- Given information -
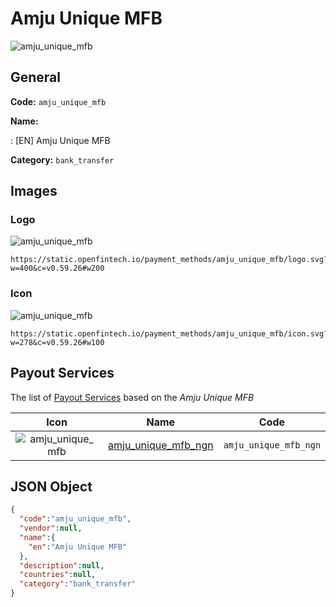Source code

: 
# Amju Unique MFB 
![amju_unique_mfb](https://static.openfintech.io/payment_methods/amju_unique_mfb/logo.svg?w=400&c=v0.59.26#w200)  

## General 
**Code:** `amju_unique_mfb` 
 
**Name:** 
 
:	[EN] Amju Unique MFB 
 
**Category:** `bank_transfer` 
 

## Images 

### Logo 
![amju_unique_mfb](https://static.openfintech.io/payment_methods/amju_unique_mfb/logo.svg?w=400&c=v0.59.26#w200)  

```
https://static.openfintech.io/payment_methods/amju_unique_mfb/logo.svg?w=400&c=v0.59.26#w200
```  

### Icon 
![amju_unique_mfb](https://static.openfintech.io/payment_methods/amju_unique_mfb/icon.svg?w=278&c=v0.59.26#w100)  

```
https://static.openfintech.io/payment_methods/amju_unique_mfb/icon.svg?w=278&c=v0.59.26#w100
```  

## Payout Services 
 
The list of [Payout Services](/payout-services/) based on the _Amju Unique MFB_ 

|Icon|Name|Code| 
|:---:|:---:|:---:| 
|![amju_unique_mfb](https://static.openfintech.io/payout_methods/amju_unique_mfb/icon.svg?w=278&c=v0.59.26#w40) |[amju_unique_mfb_ngn](/payout-services/amju_unique_mfb_ngn/)|`amju_unique_mfb_ngn`| 
 

## JSON Object 

```json
{
  "code":"amju_unique_mfb",
  "vendor":null,
  "name":{
    "en":"Amju Unique MFB"
  },
  "description":null,
  "countries":null,
  "category":"bank_transfer"
}
```  
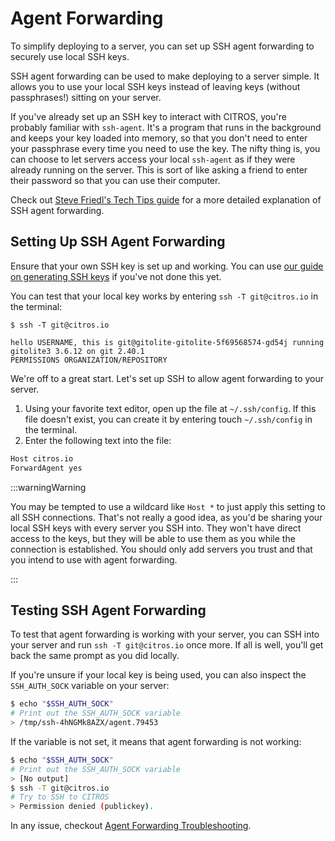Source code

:# Agent Forwarding

To simplify deploying to a server, you can set up SSH agent forwarding to securely use local SSH keys.

SSH agent forwarding can be used to make deploying to a server simple. It allows you to use your local SSH keys instead of leaving keys (without passphrases!) sitting on your server.

If you've already set up an SSH key to interact with CITROS, you're probably familiar with `ssh-agent`. It's a program that runs in the background and keeps your key loaded into memory, so that you don't need to enter your passphrase every time you need to use the key. The nifty thing is, you can choose to let servers access your local `ssh-agent` as if they were already running on the server. This is sort of like asking a friend to enter their password so that you can use their computer.

Check out [Steve Friedl's Tech Tips guide](http://www.unixwiz.net/techtips/ssh-agent-forwarding.html) for a more detailed explanation of SSH agent forwarding.

## Setting Up SSH Agent Forwarding
Ensure that your own SSH key is set up and working. You can use [our guide on generating SSH keys](/docs/authentication/ssh/ssh_generate_key.md) if you've not done this yet.

You can test that your local key works by entering `ssh -T git@citros.io` in the terminal:

    $ ssh -T git@citros.io
    
    hello USERNAME, this is git@gitolite-gitolite-5f69568574-gd54j running gitolite3 3.6.12 on git 2.40.1
    PERMISSIONS	ORGANIZATION/REPOSITORY

We're off to a great start. Let's set up SSH to allow agent forwarding to your server.
1. Using your favorite text editor, open up the file at `~/.ssh/config`. If this file doesn't exist, you can create it by entering touch `~/.ssh/config` in the terminal.
2. Enter the following text into the file:

```bash
Host citros.io
ForwardAgent yes
```

:::warningWarning
 
 You may be tempted to use a wildcard like `Host *` to just apply this setting to all SSH connections. That's not really a good idea, as you'd be sharing your local SSH keys with every server you SSH into. They won't have direct access to the keys, but they will be able to use them as you while the connection is established. You should only add servers you trust and that you intend to use with agent forwarding.

:::

## Testing SSH Agent Forwarding

To test that agent forwarding is working with your server, you can SSH into your server and run `ssh -T git@citros.io` once more. If all is well, you'll get back the same prompt as you did locally.

If you're unsure if your local key is being used, you can also inspect the `SSH_AUTH_SOCK` variable on your server:

```bash
$ echo "$SSH_AUTH_SOCK"
# Print out the SSH_AUTH_SOCK variable
> /tmp/ssh-4hNGMk8AZX/agent.79453
```
If the variable is not set, it means that agent forwarding is not working:

```bash 
$ echo "$SSH_AUTH_SOCK"
# Print out the SSH_AUTH_SOCK variable
> [No output]
$ ssh -T git@citros.io
# Try to SSH to CITROS
> Permission denied (publickey).
```

In any issue, checkout [Agent Forwarding Troubleshooting](/docs/authentication/troubleshooting/ts_agent_forwarding.md).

- What to produce -
Transcribe exactly and only the lines from the top of the records through the line containing "If you've already", inclusive, and do not copy the pictures.

- Output for this exercise -
Source code

: 
# Amju Unique MFB 
![amju_unique_mfb](https://static.openfintech.io/payment_methods/amju_unique_mfb/logo.svg?w=400&c=v0.59.26#w200)  

## General 
**Code:** `amju_unique_mfb` 
 
**Name:** 
 
:	[EN] Amju Unique MFB 
 
**Category:** `bank_transfer` 
 

## Images 

### Logo 
![amju_unique_mfb](https://static.openfintech.io/payment_methods/amju_unique_mfb/logo.svg?w=400&c=v0.59.26#w200)  

```
https://static.openfintech.io/payment_methods/amju_unique_mfb/logo.svg?w=400&c=v0.59.26#w200
```  

### Icon 
![amju_unique_mfb](https://static.openfintech.io/payment_methods/amju_unique_mfb/icon.svg?w=278&c=v0.59.26#w100)  

```
https://static.openfintech.io/payment_methods/amju_unique_mfb/icon.svg?w=278&c=v0.59.26#w100
```  

## Payout Services 
 
The list of [Payout Services](/payout-services/) based on the _Amju Unique MFB_ 

|Icon|Name|Code| 
|:---:|:---:|:---:| 
|![amju_unique_mfb](https://static.openfintech.io/payout_methods/amju_unique_mfb/icon.svg?w=278&c=v0.59.26#w40) |[amju_unique_mfb_ngn](/payout-services/amju_unique_mfb_ngn/)|`amju_unique_mfb_ngn`| 
 

## JSON Object 

```json
{
  "code":"amju_unique_mfb",
  "vendor":null,
  "name":{
    "en":"Amju Unique MFB"
  },
  "description":null,
  "countries":null,
  "category":"bank_transfer"
}
```  
Source code

:# Agent Forwarding

To simplify deploying to a server, you can set up SSH agent forwarding to securely use local SSH keys.

SSH agent forwarding can be used to make deploying to a server simple. It allows you to use your local SSH keys instead of leaving keys (without passphrases!) sitting on your server.

If you've already set up an SSH key to interact with CITROS, you're probably familiar with `ssh-agent`. It's a program that runs in the background and keeps your key loaded into memory, so that you don't need to enter your passphrase every time you need to use the key. The nifty thing is, you can choose to let servers access your local `ssh-agent` as if they were already running on the server. This is sort of like asking a friend to enter their password so that you can use their computer.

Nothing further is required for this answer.